Title: Tea for One
Author: mingsmommy
Rating: FRT/PG
Pairing: Fitz/Olivia
Spoilers: Through The Trail
Author's Notes: This is
smacky30's fault. She guilted me into watching Scandal. And I loved it *grumble*. Then she played me so I would write fic. Then she betaed it. See? All her fault. I love her anyway.
Black.
White.
Green.
Yellow.
Stephen says, “A love of tea is the sign of an evolved human being.”
“Please.” Abby gives him that look, the one that says she hates that she missed her chance and she hates him for the way she feels about him. “Tea is crap.” She curls her fingers around her green coffee mug that reads You read my mug. That’s enough social interaction for one day . “It’s a nouveau riche American fad brought on by soccer moms flirting with edginess. It’s an affectation.”
Olivia isn’t offended; she knows Abby is smacking at Stephen, not at her.
Huck, however, bristles and appears ready to jump to Olivia’s defense even though she doesn’t want or need defending, but Harrison beats him to it without bothering to look up from the file he’s studying. “Gladiators don’t need affectations.”
Herbal, Oolong, Maté, Rooibos.
Less than a half a mile from her apartment, there's a ridiculously expensive shop that sells ridiculously expensive tea. The walls are lined, top to bottom, side to side, with beautiful pots ranging from tall floral English pots with delicate matching cups and saucers to squat, round minimalist pots decorated with the bold stroke of a single Japanese character. There are tables of tea tins and tea balls and tea cozies.

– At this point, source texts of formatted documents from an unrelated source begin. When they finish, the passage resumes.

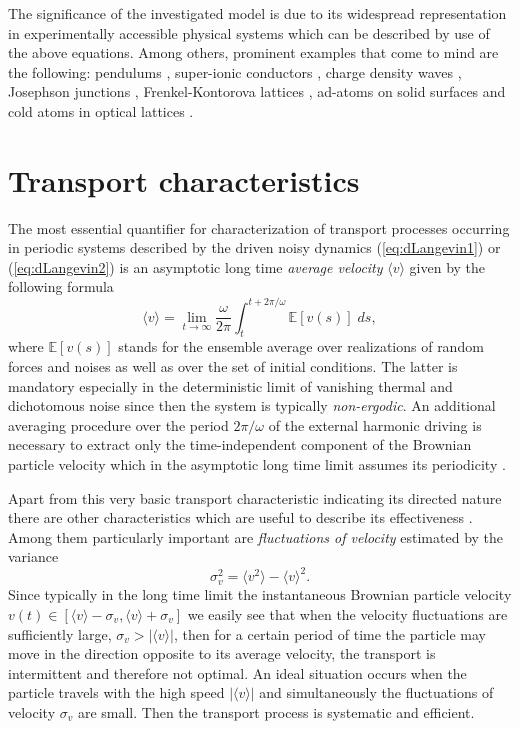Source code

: \documentclass[12pt]{iopart}
\begin{document}
The significance of the investigated model is due to its widespread representation in experimentally accessible physical systems which can be described by use of the above equations. Among others, prominent examples that come to mind are the following: pendulums \cite{gitterman2010}, super-ionic conductors \cite{fulde1977}, charge density waves \cite{gruner1981}, Josephson junctions \cite{kautz1996}, Frenkel-Kontorova lattices \cite{braun1998}, ad-atoms on solid surfaces \cite{guantes2001} and cold atoms in optical lattices \cite{renzon1,renzon2,denisov2014}. 


\section{Transport characteristics}
\label{sec4}
The most essential quantifier for characterization of transport processes occurring in periodic systems described by the driven noisy dynamics (\ref{eq:dLangevin1}) or (\ref{eq:dLangevin2}) is an asymptotic long time \emph{average velocity} $\langle v \rangle$ given by the following formula
\begin{equation}
	\langle v \rangle = \lim_{t\to\infty} \frac{\omega}{2\pi} \int_{t}^{t+2\pi/\omega} 
{\mathbb E}[v(s)] \; ds, 
\end{equation}
where ${\mathbb E}[v(s)]$ stands for the ensemble average over realizations of random forces and noises as well as over the set of initial conditions. The latter is mandatory especially in the deterministic limit of vanishing thermal and dichotomous noise since then the system is typically \emph{non-ergodic}. An additional averaging procedure over the period $2\pi/\omega$ of the external harmonic driving is necessary to extract only the time-independent component of the Brownian particle velocity which in the asymptotic long time limit assumes its periodicity \cite{acta_jj,jung1993,spiechNJP}.

Apart from this very basic transport characteristic indicating its directed nature there are other characteristics which are useful to describe its effectiveness \cite{jung1996,linke2005,MacKos2004}. Among them particularly 
important are \emph{fluctuations of velocity} estimated by the variance 
\begin{equation}
	\sigma_v^2 = \langle v^2 \rangle - \langle v \rangle^2.
\end{equation}
Since typically in the long time limit the instantaneous Brownian particle velocity $v(t) \in [\langle v \rangle - \sigma_v, \langle v \rangle + \sigma_v]$ we easily see that when the velocity fluctuations are sufficiently large, 
$\sigma_v > |\langle v \rangle|$, then for a certain period of time the particle may move in the direction opposite to its average velocity, the transport is intermittent and therefore not optimal. An ideal situation occurs when the particle travels with the high speed $|\langle v \rangle|$ and simultaneously the fluctuations of velocity $\sigma_v$ are small. Then the transport process is systematic and efficient.
\end{document}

Olivia buys a tea maker that costs more than her first laptop, with more buttons and settings than her stereo system; she reads the instructions from front to back, then spends a whole weekend experimenting with steeping times and brew strengths.
She’s learning to like it, but she thinks she won’t ever love it the way she loves...loved, she mentally corrects herself, coffee.
Days will pass (one time she made it a whole week) before someone hands her a cup of coffee as a peace offering (David or Cyrus), not knowing she’s a tea drinker now, or someone else (Abby or Harrison) shoves a cup into her hands with an apology or at least an apologetic grimace because whoever went on the coffee run forgot the Chai or the Darjeeling or whatever tea she’s trying to learn to love this week
Olivia takes the cup and drinks the coffee, bracing herself for the first sip and the memories the taste brings: mornings and nights in meeting rooms, pancake breakfasts and seemingly endless hours on the campaign bus, running on adrenaline and caffeine. Coffee cup always in hand, excited over every victory, fighting every negative and falling in giddy love.
English Breakfast, Earl Grey, Moroccan Mint, Queen of Babylon, Thai Mountain, Golden Monkey.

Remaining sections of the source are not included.